**WHAT YOU ARE ASKED TO DO**
Copy every line of the records below where the word "newline" occurs.

**THE INPUT**
[Start of Attachment]

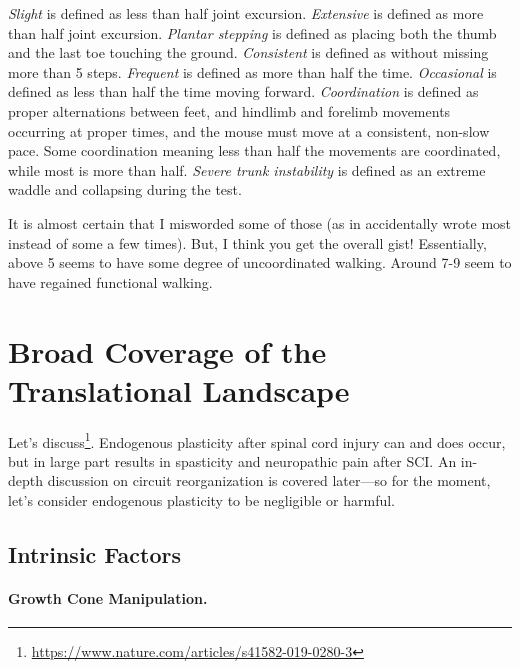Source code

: \documentclass[12pt]{report}
\begin{document}
\textit{Slight} is defined as less than half joint excursion. \textit{Extensive} is defined as more than half joint excursion. \textit{Plantar stepping} is defined as placing both the thumb and the last toe touching the ground. \textit{Consistent} is defined as without missing more than 5 steps. \textit{Frequent} is defined as more than half the time. \textit{Occasional} is defined as less than half the time moving forward. \textit{Coordination} is defined as proper alternations between feet, and hindlimb and forelimb movements occurring at proper times, and the mouse must move at a consistent, non-slow pace. Some coordination meaning less than half the movements are coordinated, while most is more than half. \textit{Severe trunk instability} is defined as an extreme waddle and collapsing during the test.\newline

It is almost certain that I misworded some of those (as in accidentally wrote most instead of some a few times). But, I think you get the overall gist! Essentially, above 5 seems to have some degree of uncoordinated walking. Around 7-9 seem to have regained functional walking. 






\chapter{Broad Coverage of the Translational Landscape}

\label{sec:TranslationalLandscape}

Let's discuss\footnote{\url{https://www.nature.com/articles/s41582-019-0280-3}}. Endogenous plasticity after spinal cord injury can and does occur, but in large part results in spasticity and neuropathic pain after SCI. An in-depth discussion on circuit reorganization is covered later---so for the moment, let's consider endogenous plasticity to be negligible or harmful.\newline

\section{Intrinsic Factors}

\subsubsection{Growth Cone Manipulation.}
\end{document}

[End of Attachment]

**RESULT FOR THIS TASK**
\textit{Slight} is defined as less than half joint excursion. \textit{Extensive} is defined as more than half joint excursion. \textit{Plantar stepping} is defined as placing both the thumb and the last toe touching the ground. \textit{Consistent} is defined as without missing more than 5 steps. \textit{Frequent} is defined as more than half the time. \textit{Occasional} is defined as less than half the time moving forward. \textit{Coordination} is defined as proper alternations between feet, and hindlimb and forelimb movements occurring at proper times, and the mouse must move at a consistent, non-slow pace. Some coordination meaning less than half the movements are coordinated, while most is more than half. \textit{Severe trunk instability} is defined as an extreme waddle and collapsing during the test.\newline
Let's discuss\footnote{\url{https://www.nature.com/articles/s41582-019-0280-3}}. Endogenous plasticity after spinal cord injury can and does occur, but in large part results in spasticity and neuropathic pain after SCI. An in-depth discussion on circuit reorganization is covered later---so for the moment, let's consider endogenous plasticity to be negligible or harmful.\newline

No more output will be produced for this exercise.